Cell-specific Translational Regulation of S-Adenosylmethionine Decarboxylase
mRNA
DEPENDENCE ON TRANSLATION AND CODING CAPACITY OF THE CIS-ACTING UPSTREAM
OPEN READING FRAME
John R. Hill and David R. Morris
The mRNA encoding S-adenosylmethionine decarboxylase (AdoMetDC) has a 330-nucleotide
5'-transcript leader containing an open reading frame (uORF) that codes
for the hexapeptide MAGDIS. The uORF restricts the intracellular distribution
of AdoMetDC mRNA primarily to monosomes in normal T-lymphocytes and in
T-cell lines. In contrast, non-lymphoid cells normally carry an average
of seven to nine ribosomes per AdoMetDC mRNA molecule (Hill, J. R., and
Morris, D. R. (1992) J. Biol. Chem. 267, 21886- 21893). Several alterations
abolish the negative regulatory effect of the uORF in T-cells. These include
removing the site of translational initiation; weakening the context of
the translational initiation site; changing the coding capacity of the
fourth, fifth, and sixth codons; increasing the length of the uORF at either
the 5' or 3' end; or changing the primary order of the codons. In contrast,
altering the nucleic acid sequence of the uORF at degenerative positions
without changing the amino acid coding capacity did not cause deregulation.

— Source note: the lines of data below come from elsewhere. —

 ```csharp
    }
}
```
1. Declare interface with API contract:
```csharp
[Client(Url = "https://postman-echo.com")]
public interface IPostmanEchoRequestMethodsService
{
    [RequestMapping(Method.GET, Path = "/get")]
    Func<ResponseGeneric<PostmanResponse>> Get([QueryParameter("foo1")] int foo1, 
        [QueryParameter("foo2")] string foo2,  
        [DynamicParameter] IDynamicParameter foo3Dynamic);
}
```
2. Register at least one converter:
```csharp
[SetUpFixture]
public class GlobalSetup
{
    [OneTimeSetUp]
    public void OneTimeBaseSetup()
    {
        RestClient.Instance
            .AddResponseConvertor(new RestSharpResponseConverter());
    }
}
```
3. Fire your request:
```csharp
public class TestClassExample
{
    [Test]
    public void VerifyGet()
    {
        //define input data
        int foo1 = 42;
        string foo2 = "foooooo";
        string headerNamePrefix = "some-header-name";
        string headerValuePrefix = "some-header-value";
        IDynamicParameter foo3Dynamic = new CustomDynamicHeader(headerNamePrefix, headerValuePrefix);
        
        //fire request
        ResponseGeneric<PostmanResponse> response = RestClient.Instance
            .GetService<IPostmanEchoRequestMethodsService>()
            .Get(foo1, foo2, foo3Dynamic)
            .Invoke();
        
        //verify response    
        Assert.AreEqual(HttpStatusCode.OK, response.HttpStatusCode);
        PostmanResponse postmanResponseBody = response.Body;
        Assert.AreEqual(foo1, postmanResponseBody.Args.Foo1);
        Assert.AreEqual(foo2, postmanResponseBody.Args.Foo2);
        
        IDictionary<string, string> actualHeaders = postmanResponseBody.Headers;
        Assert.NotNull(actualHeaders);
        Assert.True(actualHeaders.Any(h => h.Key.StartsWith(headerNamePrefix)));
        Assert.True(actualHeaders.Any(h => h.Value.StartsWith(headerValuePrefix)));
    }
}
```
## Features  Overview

The uORF does not regulate translation in the trans-configuration. Our
results support a model in which translation of the uORF generates a nascent
hexapeptide that interacts with its translating ribosome to suppress translation
of AdoMetDC mRNA in a cell-specific manner. Structural features of the
carboxyl-terminal 3 amino acids of the putative hexapeptide govern the
interaction of the peptide with a component of the translation machinery.